If a customer only makes a purchase every 60 days then my understanding of analytics means that a 30 day cookie will not give us the ability to understand the relationship between the original purchase and the second browsing session.
Any thoughts on this?
European Web Analytics Specialist at Canon Europe
22 September 2009 11:25am
The limiter to cookie length is the speed at which they are deleted or blocked - long length will lead to skewed data.
HOw about considering how you can track your regular sustomers using a form of cookie and email matching - pretty standard practice for ecommerce...that way you segment between your established and aquisitional traffic...what do you think?
Head of team at Aedgency
22 September 2009 16:28pm
Talking about site analytics, the longer, the better. Provided that it has no prohibitive additional cost to store the data, the more information you have on customer loyalty, the better.
Regarding online advertising, it's the contrary. The longer the cookie window, the more you will pay, if you are on CPA deals such as affiliation or blind networks. It also depends whether you're considering post view activity (as a lot of blind networks default to) or only post click. Definitely cookie window for postview should be very limited.
Yet, if have a unique tracking solution for all your traffic sources, it's always usefull to understand the customer journey, especially when it comes to search patterns (see http://www.rimmkaufman.com/rkgblog/2008/11/05/cookie-windows/).
Director at Yard Associates
23 September 2009 16:53pm
Just to add to the comments already provided, the cookie length for analytics normally refers to a period of inactivity, after which a user is counted as having expired from a marketing point of view. For tracking repeat sales, the cookie length is normally set to some distant date, which is extended on every subsequent visit.
For example, I visited the WebTrends website today, and was tracked using their analytics tool. The cookie expiry date currently set in my browser is 19th September 2019. So, whilst my visits will no longer be attributed to the marketing method I used to enter after 30 days, my transactional history will continue until 2019.
...unless of course I delete my cookies, or buy a new computer in the meantime!
CEO at Econsultancy
29 September 2009 14:41pm
You're correct that 30 days has often been the default, at least for marketing/advertising tracking online. However, I found out recently that Google Analytics' default is set to 60 days.

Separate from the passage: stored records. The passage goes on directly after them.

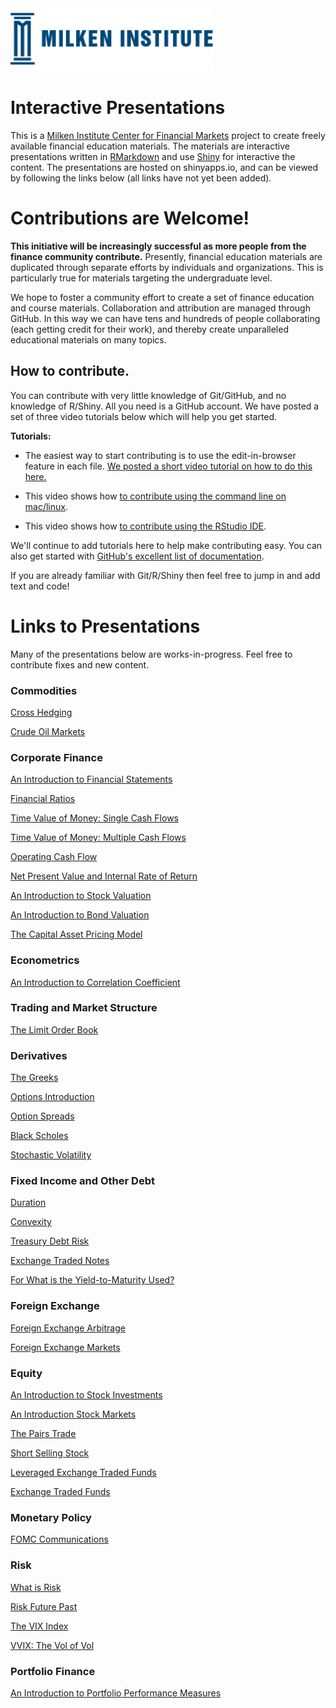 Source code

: <div id="mi"><img src="mi.png" style="height:100px;"></div> 

# Interactive Presentations

This is a [Milken Institute Center for Financial Markets](http://www.milkeninstitute.org/centers/markets) project to create freely available financial education materials. The materials are interactive presentations written in [RMarkdown](http://rmarkdown.rstudio.com/) and use [Shiny](http://shiny.rstudio.com/) for interactive the content.  The presentations are hosted on shinyapps.io, and can be viewed by following the links below (all links have not yet been added).

# Contributions are Welcome!

**This initiative will be increasingly successful as more people from the finance community contribute.**  Presently, financial education materials are duplicated through separate efforts by individuals and organizations. This is particularly true for materials targeting the undergraduate level.

We hope to foster a community effort to create a set of finance education and course materials. Collaboration and attribution are managed through GitHub.  In this way we can have tens and hundreds of people collaborating (each getting credit for their work), and thereby create unparalleled educational materials on many topics.

## How to contribute.

You can contribute with very little knowledge of Git/GitHub, and no knowledge of R/Shiny.  All you need is a GitHub account.  We have posted a set of three video tutorials below which will help you get started.

**Tutorials:**

-  The easiest way to start contributing is to use the edit-in-browser feature in each file. [We posted a short video tutorial on how to do this here.](https://www.youtube.com/watch?v=iVC9UKkaiko)  

-  This video shows how [to contribute using the command line on mac/linux](https://www.youtube.com/watch?v=pII-Jop07yM). 

-  This video shows how [to contribute using the RStudio IDE](https://www.youtube.com/watch?v=4zDQSibnyzM).

We'll continue to add tutorials here to help make contributing easy.  You can also get started with [GitHub's excellent list of documentation](https://help.github.com/articles/good-resources-for-learning-git-and-github).

If you are already familiar with Git/R/Shiny then feel free to jump in and add text and code!  

# Links to Presentations

Many of the presentations below are works-in-progress.  Feel free to contribute fixes and new content. 

### Commodities

[Cross Hedging](https://micfm.shinyapps.io/cross_hedging_presentation)

[Crude Oil Markets](https://micfm.shinyapps.io/crude_oil_markets)

### Corporate Finance

[An Introduction to Financial Statements](https://micfm.shinyapps.io/basic_financial_statements)

[Financial Ratios](https://micfm.shinyapps.io/Financial_Ratios)

[Time Value of Money: Single Cash Flows](https://micfm.shinyapps.io/TVM_Single_CFs)

[Time Value of Money: Multiple Cash Flows](https://micfm.shinyapps.io/TVM_Multiple_CFs/)

[Operating Cash Flow](https://micfm.shinyapps.io/OCFs)

[Net Present Value and Internal Rate of Return](https://micfm.shinyapps.io/NPV_and_IRR/)

[An Introduction to Stock Valuation](https://micfm.shinyapps.io/intro_stock_valuation/)

[An Introduction to Bond Valuation](https://micfm.shinyapps.io/intro_bond_valuation)

[The Capital Asset Pricing Model](https://micfm.shinyapps.io/The_CAPM)

### Econometrics

[An Introduction to Correlation Coefficient](https://micfm.shinyapps.io/what_is_correlation)

### Trading and Market Structure

[The Limit Order Book](https://micfm.shinyapps.io/limit_order_book/)

### Derivatives

[The Greeks](https://micfm.shinyapps.io/greeks)

[Options Introduction](https://micfm.shinyapps.io/option_intro)

[Option Spreads](https://micfm.shinyapps.io/option_spreads)

[Black Scholes](https://micfm.shinyapps.io/black_scholes)

[Stochastic Volatility](https://micfm.shinyapps.io/stochastic_vol)

### Fixed Income and Other Debt

[Duration](https://micfm.shinyapps.io/intro_duration/)

[Convexity](https://micfm.shinyapps.io/convexity/)

[Treasury Debt Risk](https://micfm.shinyapps.io/treasury_debt_risk/)

[Exchange Traded Notes](https://micfm.shinyapps.io/ETNs/)

[For What is the Yield-to-Maturity Used?](https://micfm.shinyapps.io/For_What_YTM_Used/)

### Foreign Exchange

[Foreign Exchange Arbitrage](https://micfm.shinyapps.io/fx_arbitrage/)

[Foreign Exchange Markets](https://micfm.shinyapps.io/fx_market)

### Equity

[An Introduction to Stock Investments](https://micfm.shinyapps.io/stock/)

[An Introduction Stock Markets](https://micfm.shinyapps.io/stock_markets/)

[The Pairs Trade](https://micfm.shinyapps.io/pairs_trade/)

[Short Selling Stock](https://micfm.shinyapps.io/short_selling_stock/)

[Leveraged Exchange Traded Funds](https://micfm.shinyapps.io/leveragedETFs/)

[Exchange Traded Funds](https://micfm.shinyapps.io/ETFs/)

<!-- #### Need to consolidate the stock market presentations below.  -->

<!-- [Stock Markets Dark Pools](https://micfm.shinyapps.io/stock_markets_dark_pools/) -->

<!-- [Stock Markets Function](https://micfm.shinyapps.io/stock_markets_function/) -->

<!-- [Stock Markets Over Time](https://micfm.shinyapps.io/stock_markets_over_time/) -->

### Monetary Policy

[FOMC Communications](https://micfm.shinyapps.io/fed_communications/)

<!-- [US Monetary Policy](https://micfm.shinyapps.io/us_monetary_policy/) -->

### Risk

[What is Risk](https://micfm.shinyapps.io/what_is_risk/)

[Risk Future Past](https://micfm.shinyapps.io/risk_future_past/)

[The VIX Index](https://micfm.shinyapps.io/The_VIX/)

[VVIX: The Vol of Vol](https://micfm.shinyapps.io/The_VVIX)

### Portfolio Finance

[An Introduction to Portfolio Performance Measures](https://micfm.shinyapps.io/portfolio_performance_measures/)

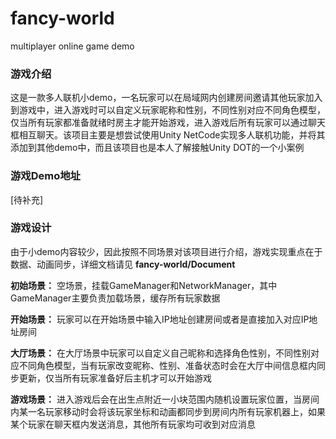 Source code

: # fancy-world
multiplayer online game demo

### 游戏介绍
这是一款多人联机小demo，一名玩家可以在局域网内创建房间邀请其他玩家加入到游戏中，进入游戏时可以自定义玩家昵称和性别，不同性别对应不同角色模型，仅当所有玩家都准备就绪时房主才能开始游戏，进入游戏后所有玩家可以通过聊天框相互聊天。该项目主要是想尝试使用Unity NetCode实现多人联机功能，并将其添加到其他demo中，而且该项目也是本人了解接触Unity DOT的一个小案例

### 游戏Demo地址

[待补充]

### 游戏设计
由于小demo内容较少，因此按照不同场景对该项目进行介绍，游戏实现重点在于数据、动画同步，详细文档请见 **fancy-world/Document**

**初始场景：** 空场景，挂载GameManager和NetworkManager，其中GameManager主要负责加载场景，缓存所有玩家数据

**开始场景：** 玩家可以在开始场景中输入IP地址创建房间或者是直接加入对应IP地址房间

**大厅场景：** 在大厅场景中玩家可以自定义自己昵称和选择角色性别，不同性别对应不同角色模型，当有玩家改变昵称、性别、准备状态时会在大厅中间信息框内同步更新，仅当所有玩家准备好后主机才可以开始游戏

**游戏场景：** 进入游戏后会在出生点附近一小块范围内随机设置玩家位置，当房间内某一名玩家移动时会将该玩家坐标和动画都同步到房间内所有玩家机器上，如果某个玩家在聊天框内发送消息，其他所有玩家均可收到对应消息
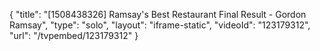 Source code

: {
    "title": "[1508438326] Ramsay's Best Restaurant Final Result - Gordon Ramsay",
    "type": "solo",
    "layout": "iframe-static",
    "videoId": "123179312",
    "url": "\/tvpembed\/123179312"
} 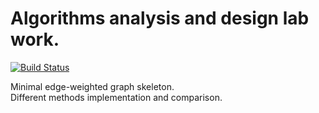 # Algorithms analysis and design lab work.

[![Build Status](https://travis-ci.org/dkurtaev/graph_skeletonizer.svg?branch=master)](https://travis-ci.org/dkurtaev/graph_skeletonizer)

Minimal edge-weighted graph skeleton.  
Different methods implementation and comparison.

It's the same with the length of a 'session' or visit which, by most web server standards, is usually set to 30 minutes.
But what is right depends on your business, the way you wish to understand the data, or, just possibly, what you want to make the data say!
- If you want to make it look like you're getting more visits to your site just reduce the timeout value on your webserver and/or web analytics software. Bingo ! More visits. But probably also annoyed customers whose session data evaporated when they came back to your site having just gone to make a cup of tea.
- If you want to pay your affiliates more, or less, then just adjust the cookie value up or down.
- If you want to make various forms of online marketing look more, or less, effective, then just adjust the cookie expiry length up or down. Some might say that because (paid) search has often received the 'last click' (coupon sites now doing well here) then it is in Google's interest to set the expiry length default in GA as long as possible because it will probably make paid search look more effective?
And, of course, with all the above, if you change your expiry length you'll have data / stats that don't quite match up for a while until the changes have worked through and you have new benchmarks to work with.
I guess a lot depends on how you measure value, how you choose to reward others (affiliates etc.) for value creation, and your product/customer base e.g. if you're selling CDs then the consideration/purchase window is *much less* than if you're selling mortgages so your cookie expiry length would, presumably, be much shorter too.
Crudely speaking I guess your cookie expiry length could be as long as the consideration/purchase window for, say, 80% of your customers?